[[ SOURCE DATA open ]]

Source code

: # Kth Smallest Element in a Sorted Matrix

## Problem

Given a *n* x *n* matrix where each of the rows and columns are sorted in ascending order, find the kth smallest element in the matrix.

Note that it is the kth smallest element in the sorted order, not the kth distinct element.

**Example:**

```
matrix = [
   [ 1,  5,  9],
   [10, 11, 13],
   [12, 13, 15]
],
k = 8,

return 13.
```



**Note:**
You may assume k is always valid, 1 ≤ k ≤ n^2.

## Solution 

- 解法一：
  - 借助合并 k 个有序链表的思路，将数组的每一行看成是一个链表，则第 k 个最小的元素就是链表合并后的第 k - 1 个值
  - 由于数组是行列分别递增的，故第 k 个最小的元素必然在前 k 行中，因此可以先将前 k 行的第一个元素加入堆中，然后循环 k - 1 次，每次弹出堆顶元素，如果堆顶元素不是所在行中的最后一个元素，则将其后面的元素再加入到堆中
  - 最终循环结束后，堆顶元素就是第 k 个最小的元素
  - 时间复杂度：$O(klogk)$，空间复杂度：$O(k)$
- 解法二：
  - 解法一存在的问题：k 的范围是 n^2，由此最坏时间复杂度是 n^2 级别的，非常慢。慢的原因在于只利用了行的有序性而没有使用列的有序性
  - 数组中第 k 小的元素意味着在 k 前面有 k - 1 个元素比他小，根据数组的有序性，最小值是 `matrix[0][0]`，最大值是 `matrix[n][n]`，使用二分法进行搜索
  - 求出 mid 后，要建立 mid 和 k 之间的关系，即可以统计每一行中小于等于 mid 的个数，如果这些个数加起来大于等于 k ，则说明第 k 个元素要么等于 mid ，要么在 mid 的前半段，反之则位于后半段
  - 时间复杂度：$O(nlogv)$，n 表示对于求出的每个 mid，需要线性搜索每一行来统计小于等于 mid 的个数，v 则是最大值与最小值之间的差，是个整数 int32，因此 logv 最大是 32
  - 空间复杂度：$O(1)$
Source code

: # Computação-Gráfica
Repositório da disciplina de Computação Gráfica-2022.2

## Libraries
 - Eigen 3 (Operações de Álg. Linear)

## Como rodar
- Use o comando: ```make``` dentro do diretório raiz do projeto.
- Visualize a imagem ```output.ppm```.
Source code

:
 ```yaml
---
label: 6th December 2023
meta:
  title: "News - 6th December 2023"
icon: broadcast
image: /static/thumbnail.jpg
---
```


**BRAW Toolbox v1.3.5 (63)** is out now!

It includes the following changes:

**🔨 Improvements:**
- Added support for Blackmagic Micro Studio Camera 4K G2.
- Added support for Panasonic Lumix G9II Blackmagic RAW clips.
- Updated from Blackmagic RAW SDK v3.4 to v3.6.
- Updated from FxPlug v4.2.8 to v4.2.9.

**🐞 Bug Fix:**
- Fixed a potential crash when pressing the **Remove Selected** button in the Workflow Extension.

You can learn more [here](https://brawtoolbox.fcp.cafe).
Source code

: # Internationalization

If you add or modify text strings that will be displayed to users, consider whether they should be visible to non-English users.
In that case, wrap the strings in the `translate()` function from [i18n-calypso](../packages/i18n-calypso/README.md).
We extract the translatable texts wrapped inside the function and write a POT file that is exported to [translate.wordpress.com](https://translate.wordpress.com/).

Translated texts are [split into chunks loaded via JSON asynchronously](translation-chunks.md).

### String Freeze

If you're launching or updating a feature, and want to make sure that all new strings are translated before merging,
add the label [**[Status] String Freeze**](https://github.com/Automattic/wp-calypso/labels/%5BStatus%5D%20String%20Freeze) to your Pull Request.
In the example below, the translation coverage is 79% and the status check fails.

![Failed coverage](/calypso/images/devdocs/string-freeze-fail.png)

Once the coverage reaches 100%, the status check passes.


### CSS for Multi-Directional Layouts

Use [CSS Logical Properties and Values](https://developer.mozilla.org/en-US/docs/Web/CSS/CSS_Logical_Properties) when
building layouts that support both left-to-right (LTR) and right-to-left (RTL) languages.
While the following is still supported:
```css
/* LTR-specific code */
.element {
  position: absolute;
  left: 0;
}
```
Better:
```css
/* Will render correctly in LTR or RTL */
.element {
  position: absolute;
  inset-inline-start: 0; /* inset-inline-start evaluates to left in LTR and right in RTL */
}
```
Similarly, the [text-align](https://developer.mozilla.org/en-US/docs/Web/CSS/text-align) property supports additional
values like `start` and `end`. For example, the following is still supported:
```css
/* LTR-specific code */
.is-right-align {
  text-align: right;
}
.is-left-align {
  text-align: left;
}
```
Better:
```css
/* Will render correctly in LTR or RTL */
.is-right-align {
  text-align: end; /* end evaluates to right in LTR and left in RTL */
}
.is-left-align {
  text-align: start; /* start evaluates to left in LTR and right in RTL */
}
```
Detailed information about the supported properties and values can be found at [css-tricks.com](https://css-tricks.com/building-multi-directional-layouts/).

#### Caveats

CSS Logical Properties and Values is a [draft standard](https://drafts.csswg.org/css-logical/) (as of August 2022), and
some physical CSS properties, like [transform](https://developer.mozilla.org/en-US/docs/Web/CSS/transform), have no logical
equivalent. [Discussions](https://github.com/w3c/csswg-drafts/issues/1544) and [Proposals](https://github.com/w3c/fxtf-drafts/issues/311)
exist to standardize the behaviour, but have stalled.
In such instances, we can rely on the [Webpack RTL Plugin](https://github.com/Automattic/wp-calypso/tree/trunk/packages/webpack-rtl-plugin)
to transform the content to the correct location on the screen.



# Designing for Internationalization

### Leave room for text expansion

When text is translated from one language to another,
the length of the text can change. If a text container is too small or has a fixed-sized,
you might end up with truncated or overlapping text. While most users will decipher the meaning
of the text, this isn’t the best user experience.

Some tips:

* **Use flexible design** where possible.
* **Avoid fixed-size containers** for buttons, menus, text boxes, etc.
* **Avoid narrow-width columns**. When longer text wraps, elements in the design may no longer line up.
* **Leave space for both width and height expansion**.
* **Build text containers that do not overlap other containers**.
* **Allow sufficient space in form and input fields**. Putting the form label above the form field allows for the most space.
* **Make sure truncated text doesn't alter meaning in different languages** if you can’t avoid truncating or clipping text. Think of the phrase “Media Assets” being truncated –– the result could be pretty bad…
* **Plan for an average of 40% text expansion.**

[[ SOURCE DATA closed ]]

YOUR ASSIGNMENT:
What you return should be the lines from the beginning of the records through the one that contains "is out now!", repeated exactly and with no additions.

EXERCISE SOLUTION:
Source code

: # Kth Smallest Element in a Sorted Matrix

## Problem

Given a *n* x *n* matrix where each of the rows and columns are sorted in ascending order, find the kth smallest element in the matrix.

Note that it is the kth smallest element in the sorted order, not the kth distinct element.

**Example:**

```
matrix = [
   [ 1,  5,  9],
   [10, 11, 13],
   [12, 13, 15]
],
k = 8,

return 13.
```



**Note:**
You may assume k is always valid, 1 ≤ k ≤ n^2.

## Solution 

- 解法一：
  - 借助合并 k 个有序链表的思路，将数组的每一行看成是一个链表，则第 k 个最小的元素就是链表合并后的第 k - 1 个值
  - 由于数组是行列分别递增的，故第 k 个最小的元素必然在前 k 行中，因此可以先将前 k 行的第一个元素加入堆中，然后循环 k - 1 次，每次弹出堆顶元素，如果堆顶元素不是所在行中的最后一个元素，则将其后面的元素再加入到堆中
  - 最终循环结束后，堆顶元素就是第 k 个最小的元素
  - 时间复杂度：$O(klogk)$，空间复杂度：$O(k)$
- 解法二：
  - 解法一存在的问题：k 的范围是 n^2，由此最坏时间复杂度是 n^2 级别的，非常慢。慢的原因在于只利用了行的有序性而没有使用列的有序性
  - 数组中第 k 小的元素意味着在 k 前面有 k - 1 个元素比他小，根据数组的有序性，最小值是 `matrix[0][0]`，最大值是 `matrix[n][n]`，使用二分法进行搜索
  - 求出 mid 后，要建立 mid 和 k 之间的关系，即可以统计每一行中小于等于 mid 的个数，如果这些个数加起来大于等于 k ，则说明第 k 个元素要么等于 mid ，要么在 mid 的前半段，反之则位于后半段
  - 时间复杂度：$O(nlogv)$，n 表示对于求出的每个 mid，需要线性搜索每一行来统计小于等于 mid 的个数，v 则是最大值与最小值之间的差，是个整数 int32，因此 logv 最大是 32
  - 空间复杂度：$O(1)$
Source code

: # Computação-Gráfica
Repositório da disciplina de Computação Gráfica-2022.2

## Libraries
 - Eigen 3 (Operações de Álg. Linear)

## Como rodar
- Use o comando: ```make``` dentro do diretório raiz do projeto.
- Visualize a imagem ```output.ppm```.
Source code

:
 ```yaml
---
label: 6th December 2023
meta:
  title: "News - 6th December 2023"
icon: broadcast
image: /static/thumbnail.jpg
---
```


**BRAW Toolbox v1.3.5 (63)** is out now!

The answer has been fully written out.